Rendered images with source text:

■ ■ ■ ■ ■ ■ ■

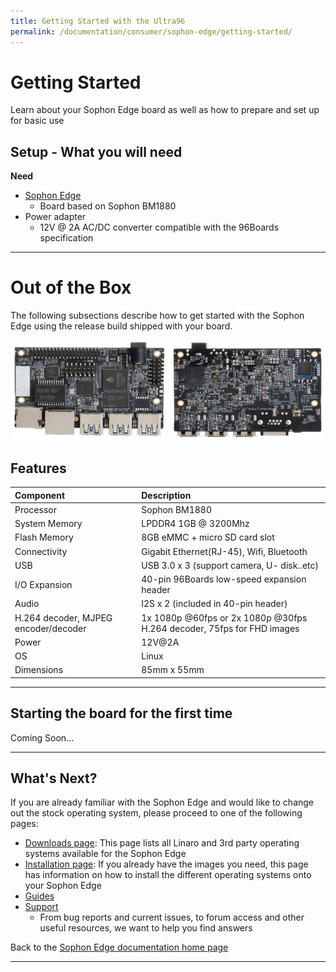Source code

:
 ```yaml
---
title: Getting Started with the Ultra96
permalink: /documentation/consumer/sophon-edge/getting-started/
---
```


# Getting Started

Learn about your Sophon Edge board as well as how to prepare and set up for basic use

## Setup - What you will need

**Need**

- [Sophon Edge](https://www.96boards.org/)
   - Board based on Sophon BM1880
- Power adapter
   - 12V @ 2A AC/DC converter compatible with the 96Boards specification

***

# Out of the Box

The following subsections describe how to get started with the Sophon Edge using the release build shipped with your board.

<img src="../additional-docs/images/images-board/sd/sophon-sd-front.png" data-canonical-src="../additional-docs/images/images-board/sd/sophon-sd-front.png" width="250" height="160" />
<img src="../additional-docs/images/images-board/sd/sophon-sd-back.png" data-canonical-src="../additional-docs/images/images-board/sd/sophon-sd-back.png" width="250" height="160" />

## Features

|   Component          |   Description                                                                                    |
|:---------------------|:-------------------------------------------------------------------------------------------------|
| Processor            | Sophon BM1880                                                                                    |
| System Memory        | LPDDR4 1GB @ 3200Mhz                                                                             |
| Flash Memory         | 8GB eMMC + micro SD card slot                                                                    |
| Connectivity         | Gigabit Ethernet(RJ-45), Wifi, Bluetooth                                                         |
| USB                  | USB 3.0 x 3 (support camera, U- disk..etc)                                                       | 
| I/O Expansion        | 40-pin 96Boards low-speed expansion header                                                       |
| Audio                | I2S x 2 (included in 40-pin header)                                                              |
| H.264 decoder, MJPEG encoder/decoder | 1x 1080p @60fps or 2x 1080p @30fps H.264 decoder, 75fps for FHD images           |
| Power                | 12V@2A                                                                                           |
| OS                   | Linux                                                                                            | 
| Dimensions           | 85mm x 55mm                                                                                      |

***

## Starting the board for the first time

Coming Soon...

***

## What's Next?

If you are already familiar with the Sophon Edge and would like to change out the stock operating system, please proceed to one of the following pages:

- [Downloads page](../downloads): This page lists all Linaro and 3rd party operating systems available for the Sophon Edge
- [Installation page](../installation): If you already have the images you need, this page has information on how to install the different operating systems onto your Sophon Edge
- [Guides](../guides/)
- [Support](../support)
   - From bug reports and current issues, to forum access and other useful resources, we want to help you find answers

Back to the [Sophon Edge documentation home page](../)

***
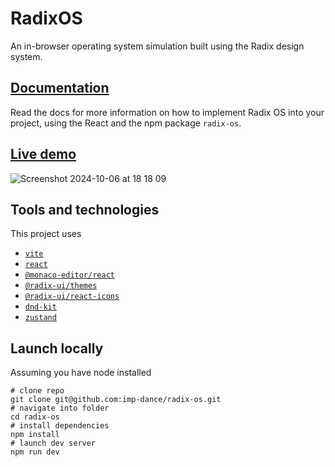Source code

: # RadixOS

An in-browser operating system simulation built using the Radix design system.

## [Documentation](https://radix-os.netlify.app/)

Read the docs for more information on how to implement Radix OS into your project, using the React and the npm package `radix-os`.

## **[Live demo](https://imp-dance.github.io/radix-os/)**

![Screenshot 2024-10-06 at 18 18 09](https://github.com/user-attachments/assets/c9a063f4-bee0-45ec-95c6-bb39f621baf3)

## Tools and technologies

This project uses

* [`vite`](https://vitejs.dev/)
* [`react`](https://react.dev)
* [`@monaco-editor/react`](https://github.com/suren-atoyan/monaco-react)
* [`@radix-ui/themes`](https://www.radix-ui.com/)
* [`@radix-ui/react-icons`](https://www.radix-ui.com/icons)
* [`dnd-kit`](https://dndkit.com/)
* [`zustand`](https://zustand.docs.pmnd.rs/)

## Launch locally

Assuming you have node installed

```shell
# clone repo
git clone git@github.com:imp-dance/radix-os.git
# navigate into folder
cd radix-os
# install dependencies
npm install
# launch dev server
npm run dev
```
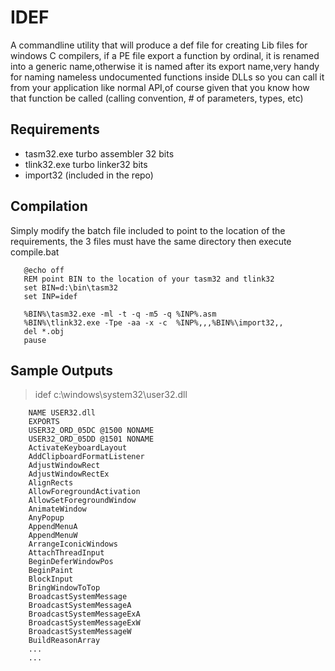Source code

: IDEF
====

A commandline utility that will produce a def file for creating Lib files for windows C compilers, if a PE file export a function by ordinal, it is renamed into a generic name,otherwise it is named after its export name,very handy for naming nameless undocumented functions inside DLLs so you can call it from your application like normal API,of course given that you know how that function be called (calling convention, # of parameters, types, etc)


Requirements
------------

 - tasm32.exe turbo assembler 32 bits
 - tlink32.exe turbo linker32 bits
 - import32 (included in the repo)

Compilation
-------
 Simply modify the batch file included to point to the location of the requirements, the 3 files must have the same directory
 then execute compile.bat

 ```
	@echo off
	REM point BIN to the location of your tasm32 and tlink32
	set BIN=d:\bin\tasm32
	set INP=idef

	%BIN%\tasm32.exe -ml -t -q -m5 -q %INP%.asm
	%BIN%\tlink32.exe -Tpe -aa -x -c  %INP%,,,%BIN%\import32,,
	del *.obj
	pause

 ```

Sample Outputs
-------

>idef c:\windows\system32\user32.dll
```
	NAME USER32.dll
	EXPORTS
	USER32_ORD_05DC @1500 NONAME
	USER32_ORD_05DD @1501 NONAME
	ActivateKeyboardLayout
	AddClipboardFormatListener
	AdjustWindowRect
	AdjustWindowRectEx
	AlignRects
	AllowForegroundActivation
	AllowSetForegroundWindow
	AnimateWindow
	AnyPopup
	AppendMenuA
	AppendMenuW
	ArrangeIconicWindows
	AttachThreadInput
	BeginDeferWindowPos
	BeginPaint
	BlockInput
	BringWindowToTop
	BroadcastSystemMessage
	BroadcastSystemMessageA
	BroadcastSystemMessageExA
	BroadcastSystemMessageExW
	BroadcastSystemMessageW
	BuildReasonArray
	...
	...
```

■ ■ ■ ■ ■ ■ ■

* Task instructions *
For this exercise, find all lines in the records containing the word "canonical" and copy them.

* Answer below *
<img src="../additional-docs/images/images-board/sd/sophon-sd-front.png" data-canonical-src="../additional-docs/images/images-board/sd/sophon-sd-front.png" width="250" height="160" />
<img src="../additional-docs/images/images-board/sd/sophon-sd-back.png" data-canonical-src="../additional-docs/images/images-board/sd/sophon-sd-back.png" width="250" height="160" />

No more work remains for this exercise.